Lately I found myself having to process HTML that was not UTF-8 encoded (it was coded in the cyrillic coding page known as cp1251
or Windows-1251
). It struck me as very odd that I couldn’t easily change the text to UTF-8 – since Elixir’s String
only works with that – so I figured I’ll dig for an hour or two. Here are the results of the 3 libraries I tried.
Codepagex (Elixir)
I very much liked the idea of the library but after trying every possible way to configure it to include cp1251
, it still didn’t (UPDATE: see at the end of the section). But basically what happens is (copied from the GitHub page):
iex> Codepagex.from_string("æøåÆØÅ", :iso_8859_1)
{:ok, <<230, 248, 229, 198, 216, 197>>}
iex> Codepagex.to_string(<<230, 248, 229, 198, 216, 197>>, :iso_8859_1)
{:ok, "æøåÆØÅ"}
If you want to inspect what codings are available:
Codepagex.encoding_list() # Can also pass :all to get those who are not supported as well.
Supposedly you can add other codings which aren’t enabled by default through the config – check the linked GitHub page for that. I wasn’t able to make cp1251
even appear in the list of the currently loaded codings even though I used all formats the author says are supported. So I gave it up.
Still, this is the one I like the most. If the codings that are supported out of the box are good enough for you, I recommend the library.
UPDATE by @michalmuskala: you actually can enable those coding pages. Minimal step-by-step:
- Add this to your
config/config.exs
:
config :codepagex, :encodings, [
"VENDORS/MICSFT/WINDOWS/CP1251"
]
- Run this:
mix deps.compile codepagex --force
- Do this in
iex
:
iex> Codepagex.to_string(<<196, 224, 242, 224>>, :"VENDORS/MICSFT/WINDOWS/CP1251")
{:ok, "Дата"}
(/CC-ing the author: @tallakt and apologies for misunderstanding.)
elixir-mbcs (Elixir)
An Elixir wrapper around erlang-mbcs.
To install it I had to include this in my mix.exs
:
{:elixir_mbcs, github: "woxtu/elixir-mbcs", tag: "0.1.3"}
It goes like this (copied from the GitHub page):
# Start mbcs server
iex> Mbcs.start
:ok
# Convert UTF-8 to Shift_JIS
iex> Mbcs.encode!("九条カレン", :cp932)
<<139, 227, 143, 240, 131, 74, 131, 140, 131, 147>>
# Convert Shift_JIS to UTF-8, and return as a list
iex> Mbcs.decode!([139, 227, 143, 240, 131, 74, 131, 140, 131, 147], :cp932, return: :list)

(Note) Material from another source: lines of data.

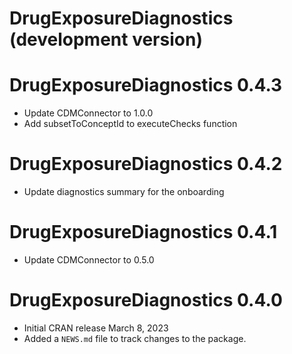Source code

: # DrugExposureDiagnostics (development version)

# DrugExposureDiagnostics 0.4.3

* Update CDMConnector to 1.0.0
* Add subsetToConceptId to executeChecks function

# DrugExposureDiagnostics 0.4.2

* Update diagnostics summary for the onboarding

# DrugExposureDiagnostics 0.4.1

* Update CDMConnector to 0.5.0 

# DrugExposureDiagnostics 0.4.0

* Initial CRAN release March 8, 2023
* Added a `NEWS.md` file to track changes to the package.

[20061, 26465, 12459, 12524, 12531]
It seems to support more codings than Codepagex
.
Why I skipped it:
-
I was doing a hobby project inside Windows and as hard as I tried, I couldn’t make MINGW
make
actually work well enough to compile the.erl
files. This is entirely Windows-specific and is in no way damning the library! -
I dislike having to explicitly start a server so I can use a library. Then again, you can make a very thin wrapper around the starting function, insert it in your supervision tree and forget about that nuisance until the end of time. This didn’t suit me for a quick hobby project but again, is in no way a real drawback of the library.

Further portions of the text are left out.